Несколькими месяцами позже, по возвращении моем из Финляндии, я остановился на два дня в Берлине. У меня не было транзитной визы, как обычно. Мне не было разрешено, как обычно, остановиться в Германии более чем на два дня. Вечером, на вилле Ванзее, когда посол Альфиери сказал мне в конце обеда своим голосом, любезным и глупым, что Джозефина фон Штум выбросилась из окна, я ни в малой мере не испытал ни чувства удивления, ни сострадания. Это было для меня горем, отмеченным старой датой; уже целые месяцы я знал, что Джозефина фон Штум выбросилась из окна. Я знал это с того вечера, когда, смеясь, спустился по лестнице, громко восклицая: «Ах, да, да, Италия!»

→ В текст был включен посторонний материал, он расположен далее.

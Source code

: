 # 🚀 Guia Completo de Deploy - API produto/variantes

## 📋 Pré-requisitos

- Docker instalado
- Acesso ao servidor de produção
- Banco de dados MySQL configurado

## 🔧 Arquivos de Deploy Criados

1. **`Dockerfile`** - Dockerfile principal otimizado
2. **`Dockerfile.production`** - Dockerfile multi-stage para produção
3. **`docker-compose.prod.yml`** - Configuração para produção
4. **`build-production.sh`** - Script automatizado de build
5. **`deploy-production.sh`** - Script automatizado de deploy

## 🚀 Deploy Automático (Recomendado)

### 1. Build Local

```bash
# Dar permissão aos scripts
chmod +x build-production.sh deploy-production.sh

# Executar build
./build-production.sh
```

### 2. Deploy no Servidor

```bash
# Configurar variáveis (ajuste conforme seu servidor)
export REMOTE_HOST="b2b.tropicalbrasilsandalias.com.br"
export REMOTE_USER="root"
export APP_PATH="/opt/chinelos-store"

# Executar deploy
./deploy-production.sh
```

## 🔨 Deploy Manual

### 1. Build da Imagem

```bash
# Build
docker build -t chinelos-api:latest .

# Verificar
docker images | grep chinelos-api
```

И я тогда еще плюнул на грязный снег: «Ах, да, да, Италия!»
XV. ДЕВУШКИ ИЗ СОРОК[586]
— О! Как трудно быть женщиной! — сказала Луиза.
— А барон Браун фон Штум, посол, — спросила Ильза, — когда он узнал о смерти своей жены…
— Он и не шевельнулся. Только слегка покраснел и сказал: «Heil Hitler!»
В это утро он, как обычно, председательствовал на очередной пресс-конференции в Министерстве Иностранных дел. Он казался вполне безмятежным. Ни одна немка не присутствовала на погребении Джозефины, не были даже жены коллег барона фон Штума — посла. Кортеж был очень немногочисленным и состоял лишь из нескольких берлинских итальянок, группы итальянских рабочих из организации Тодта и нескольких чиновников итальянского посольства. Джозефина не была достойна сожаления немцев. Жены немецких дипломатов гордятся страданиями, нищетой и лишениями немецкого народа. Немки, жены немецких дипломатов не выбрасываются из окон, не кончают самоубийством.
— Иногда мне стыдно того, что я женщина, — сказала Луиза тихо.
— Почему, Луиза? Разрешите мне рассказать вам историю девушек из Сорок, — сказал я, — из Сорок на Днестре, в Бессарабии. Это были бедные молодые еврейские девушки, которые убегали в поля и леса, чтобы скрыться и не попасть в руки немцев. Поля пшеницы и леса Бессарабии были полны молодыми еврейками, которые прятались там, оттого, что боялись немцев, боялись их рук.
Они не боялись их лиц, их ужасных хриплых голосов, их голубых глаз, их широких тяжелых ступней, их автоматов, но только их рук. Когда колонна немецких солдат шла по краю дороги, молодые еврейки, укрывшиеся в пшенице или за стволами акаций, тряслись от ужаса. Если одна из них начинала плакать, кричать, ее товарки зажимали ей рот руками или затыкали ей рот соломой, но девушка, рыча, сопротивлялась — она боялась немецких рук, она уже чувствовала под своей юбкой эти немецкие руки, гладкие и твердые, она уже ощущала эти железные пальцы, проникающие в ее тайную плоть. Молодые девушки дни за днями жили, укрываясь в полях, среди пшеницы, и спали в своих лохмотьях среди высоких золотых колосьев, словно в горячем лесу золотых деревьев; они шевелились очень осторожно, чтобы колосья не колебались. Когда немцы замечали, что колосья колеблются в безветренные часы, они говорили:
Это были молодые еврейские девушки в возрасте от 18 до 20 лет: самые молодые, самые красивые. Остальные девицы, уродливые и безобразные из гетто Бессарабии, оставались запертыми в своих домах и лишь приподнимали занавески своих окон, чтобы взглянуть на проходивших немцев, трепеща от страха. Быть может, это был не только страх; быть может, то было что-то другое, что заставляло трепетать этих несчастных девиц, горбатых, хромых, кривоногих, золотушных, изуродованных оспой, или с волосами, съеденными экземой. Они тряслись от страха, приподнимая занавески своих окон, чтобы взглянуть на проходивших немецких солдат, и в ужасе отступали перед отсутствующим взглядом, непроизвольным жестом, звуком голоса одного из них. Между тем, они смеялись, с лицами, покрасневшими и внезапно покрывшимися потом, в полутьме своих комнат и, прихрамывая, прижимались друг к другу, чтобы затем снова подбежать к угловому окну и еще раз увидеть проходящих немецких солдат на повороте дороги.